- What is expected
Your answer must consist only of the lines from the start of the entries through the line that holds "To avoid spamming", copied exactly, with no pictures.
━━━━━ Extracted information ━━━━━
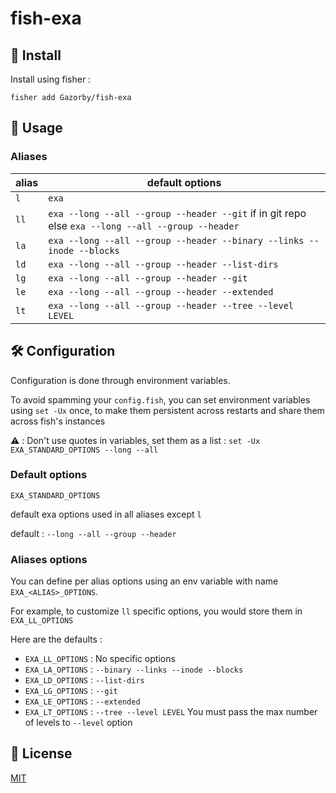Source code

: # fish-exa

## 🚀 Install

Install using fisher :

```console
fisher add Gazorby/fish-exa
```
## 🔧 Usage

### Aliases
alias | default options
------|-------
`l` | `exa`
`ll` | `exa --long --all --group --header --git` if in git repo else `exa --long --all --group --header`
`la` | `exa --long --all --group --header --binary --links --inode --blocks`
`ld` | `exa --long --all --group --header --list-dirs`
`lg` | `exa --long --all --group --header --git`
`le` | `exa --long --all --group --header --extended`
`lt` | `exa --long --all --group --header --tree --level LEVEL`

## 🛠 Configuration

Configuration is done through environment variables.

To avoid spamming your `config.fish`, you can set environment variables using `set -Ux` once, to make them persistent across restarts and share them across fish's instances

⚠️ : Don't use quotes in variables, set them as a list : `set -Ux EXA_STANDARD_OPTIONS --long --all`

### Default options

`EXA_STANDARD_OPTIONS`


default exa options used in all aliases except `l`

default : `--long --all --group --header`

### Aliases options

You can define per alias options using an env variable with name `EXA_<ALIAS>_OPTIONS`.

For example, to customize `ll` specific options, you would store them in `EXA_LL_OPTIONS`

Here are the defaults :

- `EXA_LL_OPTIONS` : No specific options
- `EXA_LA_OPTIONS` : `--binary --links --inode --blocks`
- `EXA_LD_OPTIONS` : `--list-dirs`
- `EXA_LG_OPTIONS` : `--git`
- `EXA_LE_OPTIONS` : `--extended`
- `EXA_LT_OPTIONS` : `--tree --level LEVEL` You must pass the max number of levels to `--level` option

## 📝 License

[MIT](https://github.com/Gazorby/fish-exa/blob/master/LICENSE)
━━━━━
- Solution for this exercise
Source code

: # fish-exa

## 🚀 Install

Install using fisher :

```console
fisher add Gazorby/fish-exa
```
## 🔧 Usage

### Aliases
alias | default options
------|-------
`l` | `exa`
`ll` | `exa --long --all --group --header --git` if in git repo else `exa --long --all --group --header`
`la` | `exa --long --all --group --header --binary --links --inode --blocks`
`ld` | `exa --long --all --group --header --list-dirs`
`lg` | `exa --long --all --group --header --git`
`le` | `exa --long --all --group --header --extended`
`lt` | `exa --long --all --group --header --tree --level LEVEL`

## 🛠 Configuration

Configuration is done through environment variables.

To avoid spamming your `config.fish`, you can set environment variables using `set -Ux` once, to make them persistent across restarts and share them across fish's instances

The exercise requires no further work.